Amyloid fibril formation from full-length and fragments of amylin

Amyloid deposits of fibrillar human amylin (hA) in the pancreas may be a causative factor in type-2 diabetes. A detailed comparison of in vitro fibril formation by full-length hA(1-37) versus fragments of this peptide - hA(8-37) and hA(20-29) - is presented. Circular dichroism spectroscopy revealed that fibril formation was accompanied by a conformational change: Random coil to β-sheet/α-helical structure. Fibril morphologies were visualized by electron microscopy and displayed a remarkable diversity. hA(20-29) formed flat ribbons consisting of numerous 3.6-nm-wide protofibrils. In contrast, hA(1-37) and hA(8-37) formed polymorphic higher order fibrils by lateral association and/or coiling together of 5.0-nm-wide protofibril subunits.
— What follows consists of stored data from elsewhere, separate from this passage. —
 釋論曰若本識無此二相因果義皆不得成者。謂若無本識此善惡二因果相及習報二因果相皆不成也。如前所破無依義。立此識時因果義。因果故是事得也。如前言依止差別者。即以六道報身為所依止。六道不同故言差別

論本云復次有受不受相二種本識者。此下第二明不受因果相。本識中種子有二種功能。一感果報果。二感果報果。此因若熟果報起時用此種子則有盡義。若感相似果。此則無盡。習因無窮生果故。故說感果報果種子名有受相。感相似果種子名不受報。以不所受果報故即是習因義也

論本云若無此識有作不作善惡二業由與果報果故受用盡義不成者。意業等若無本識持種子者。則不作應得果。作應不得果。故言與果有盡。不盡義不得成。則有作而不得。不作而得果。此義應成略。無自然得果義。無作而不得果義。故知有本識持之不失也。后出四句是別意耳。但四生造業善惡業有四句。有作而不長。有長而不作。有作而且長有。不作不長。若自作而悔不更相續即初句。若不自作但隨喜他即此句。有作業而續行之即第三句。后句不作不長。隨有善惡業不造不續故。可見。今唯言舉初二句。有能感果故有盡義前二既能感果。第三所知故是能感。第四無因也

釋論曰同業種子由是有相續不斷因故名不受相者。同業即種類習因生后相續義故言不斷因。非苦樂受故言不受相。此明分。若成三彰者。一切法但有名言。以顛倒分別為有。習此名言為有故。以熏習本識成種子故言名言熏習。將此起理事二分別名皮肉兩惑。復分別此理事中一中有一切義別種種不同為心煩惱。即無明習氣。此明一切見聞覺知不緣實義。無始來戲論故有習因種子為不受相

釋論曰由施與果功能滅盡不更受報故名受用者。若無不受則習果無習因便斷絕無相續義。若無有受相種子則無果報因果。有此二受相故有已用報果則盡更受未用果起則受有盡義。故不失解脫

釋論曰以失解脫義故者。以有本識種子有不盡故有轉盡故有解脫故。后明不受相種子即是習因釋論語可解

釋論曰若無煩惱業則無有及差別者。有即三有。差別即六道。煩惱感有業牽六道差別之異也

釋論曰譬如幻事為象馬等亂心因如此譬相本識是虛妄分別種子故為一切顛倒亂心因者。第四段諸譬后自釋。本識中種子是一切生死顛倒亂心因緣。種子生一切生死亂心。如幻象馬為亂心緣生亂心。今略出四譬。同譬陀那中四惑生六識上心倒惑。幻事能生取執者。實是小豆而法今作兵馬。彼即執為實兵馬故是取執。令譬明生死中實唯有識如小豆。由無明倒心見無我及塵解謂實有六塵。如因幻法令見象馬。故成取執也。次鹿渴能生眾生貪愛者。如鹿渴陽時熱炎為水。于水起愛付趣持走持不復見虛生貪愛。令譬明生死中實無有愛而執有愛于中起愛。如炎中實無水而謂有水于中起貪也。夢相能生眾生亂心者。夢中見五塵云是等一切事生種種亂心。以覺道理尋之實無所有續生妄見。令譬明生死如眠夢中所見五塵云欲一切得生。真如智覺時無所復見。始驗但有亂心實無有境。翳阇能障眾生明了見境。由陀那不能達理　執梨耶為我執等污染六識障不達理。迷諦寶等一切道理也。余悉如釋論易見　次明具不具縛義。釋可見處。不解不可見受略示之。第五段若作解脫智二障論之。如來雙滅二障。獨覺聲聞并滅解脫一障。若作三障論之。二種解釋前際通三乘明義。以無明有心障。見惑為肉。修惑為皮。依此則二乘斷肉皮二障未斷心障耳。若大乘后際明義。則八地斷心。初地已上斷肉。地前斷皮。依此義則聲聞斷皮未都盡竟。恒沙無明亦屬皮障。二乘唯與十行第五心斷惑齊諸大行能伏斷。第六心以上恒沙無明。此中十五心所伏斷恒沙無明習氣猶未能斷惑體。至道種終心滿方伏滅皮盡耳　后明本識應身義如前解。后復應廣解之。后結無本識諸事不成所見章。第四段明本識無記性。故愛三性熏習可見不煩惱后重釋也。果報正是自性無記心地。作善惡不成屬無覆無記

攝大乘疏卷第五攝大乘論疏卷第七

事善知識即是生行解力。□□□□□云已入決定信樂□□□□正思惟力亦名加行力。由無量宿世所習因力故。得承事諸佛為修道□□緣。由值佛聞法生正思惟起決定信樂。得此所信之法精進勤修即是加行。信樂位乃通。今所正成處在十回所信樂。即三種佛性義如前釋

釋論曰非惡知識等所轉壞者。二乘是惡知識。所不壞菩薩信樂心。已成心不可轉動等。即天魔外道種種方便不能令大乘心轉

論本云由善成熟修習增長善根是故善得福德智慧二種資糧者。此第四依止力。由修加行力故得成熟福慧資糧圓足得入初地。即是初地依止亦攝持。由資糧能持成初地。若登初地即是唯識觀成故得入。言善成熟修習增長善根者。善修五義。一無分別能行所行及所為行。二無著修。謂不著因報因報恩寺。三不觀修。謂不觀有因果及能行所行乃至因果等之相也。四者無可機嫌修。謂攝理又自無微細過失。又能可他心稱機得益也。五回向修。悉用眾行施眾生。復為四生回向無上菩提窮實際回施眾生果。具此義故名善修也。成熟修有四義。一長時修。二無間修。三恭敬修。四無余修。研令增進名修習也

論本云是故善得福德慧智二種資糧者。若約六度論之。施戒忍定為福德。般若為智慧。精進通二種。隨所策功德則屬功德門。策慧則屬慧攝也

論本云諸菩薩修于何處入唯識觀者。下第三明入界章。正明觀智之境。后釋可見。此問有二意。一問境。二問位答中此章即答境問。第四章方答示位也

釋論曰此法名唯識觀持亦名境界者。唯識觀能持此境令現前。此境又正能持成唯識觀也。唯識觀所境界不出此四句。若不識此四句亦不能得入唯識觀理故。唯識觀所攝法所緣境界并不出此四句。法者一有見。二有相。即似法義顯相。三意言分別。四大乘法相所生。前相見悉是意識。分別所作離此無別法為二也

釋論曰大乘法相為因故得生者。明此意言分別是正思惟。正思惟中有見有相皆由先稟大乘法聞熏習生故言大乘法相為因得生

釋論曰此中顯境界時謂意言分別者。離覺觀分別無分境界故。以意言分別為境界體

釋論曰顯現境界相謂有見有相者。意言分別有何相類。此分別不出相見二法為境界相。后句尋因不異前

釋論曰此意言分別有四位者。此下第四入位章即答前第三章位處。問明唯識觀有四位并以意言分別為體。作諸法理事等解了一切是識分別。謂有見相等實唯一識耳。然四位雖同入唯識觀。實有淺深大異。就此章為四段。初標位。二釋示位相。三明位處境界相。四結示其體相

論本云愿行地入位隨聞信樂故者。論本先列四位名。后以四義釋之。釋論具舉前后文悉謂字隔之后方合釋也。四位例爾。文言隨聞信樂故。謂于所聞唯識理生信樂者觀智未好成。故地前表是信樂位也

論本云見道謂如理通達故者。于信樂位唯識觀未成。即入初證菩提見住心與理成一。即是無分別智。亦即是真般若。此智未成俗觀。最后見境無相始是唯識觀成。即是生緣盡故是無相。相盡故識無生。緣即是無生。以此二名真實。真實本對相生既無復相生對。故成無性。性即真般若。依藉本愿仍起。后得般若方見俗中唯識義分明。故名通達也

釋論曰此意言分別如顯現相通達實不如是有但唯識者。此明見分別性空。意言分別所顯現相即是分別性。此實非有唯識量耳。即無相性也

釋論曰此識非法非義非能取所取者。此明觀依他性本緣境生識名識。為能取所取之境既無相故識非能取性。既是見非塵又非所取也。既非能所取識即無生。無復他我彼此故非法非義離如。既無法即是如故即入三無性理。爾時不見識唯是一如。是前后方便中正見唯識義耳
For full-length hA(1-37), the predominant fibril type contained three protofibrils and for hA(8-37), the predominant type contained two protofibrils. Polymerization was also monitored with the thioflavin-T binding assay, which revealed different kinetics of assembly for hA(1-37) and hA(8-37) fibrils. hA(20-29) fibrils did not bind thioflavin-T. Together the results demonstrate that the N-terminal region of the hA peptide influences the relative frequencies of the various higher order fibril types and thereby the overall kinetics of fibril formation. Furthermore, while residues 20-29 contribute to the fibrils' β-sheet core, the flanking C- and N-terminal regions of the hA peptide determine the interactions involved in the formation of higher order coiled polymorphic superstructures. (C) 2000 Academic Press.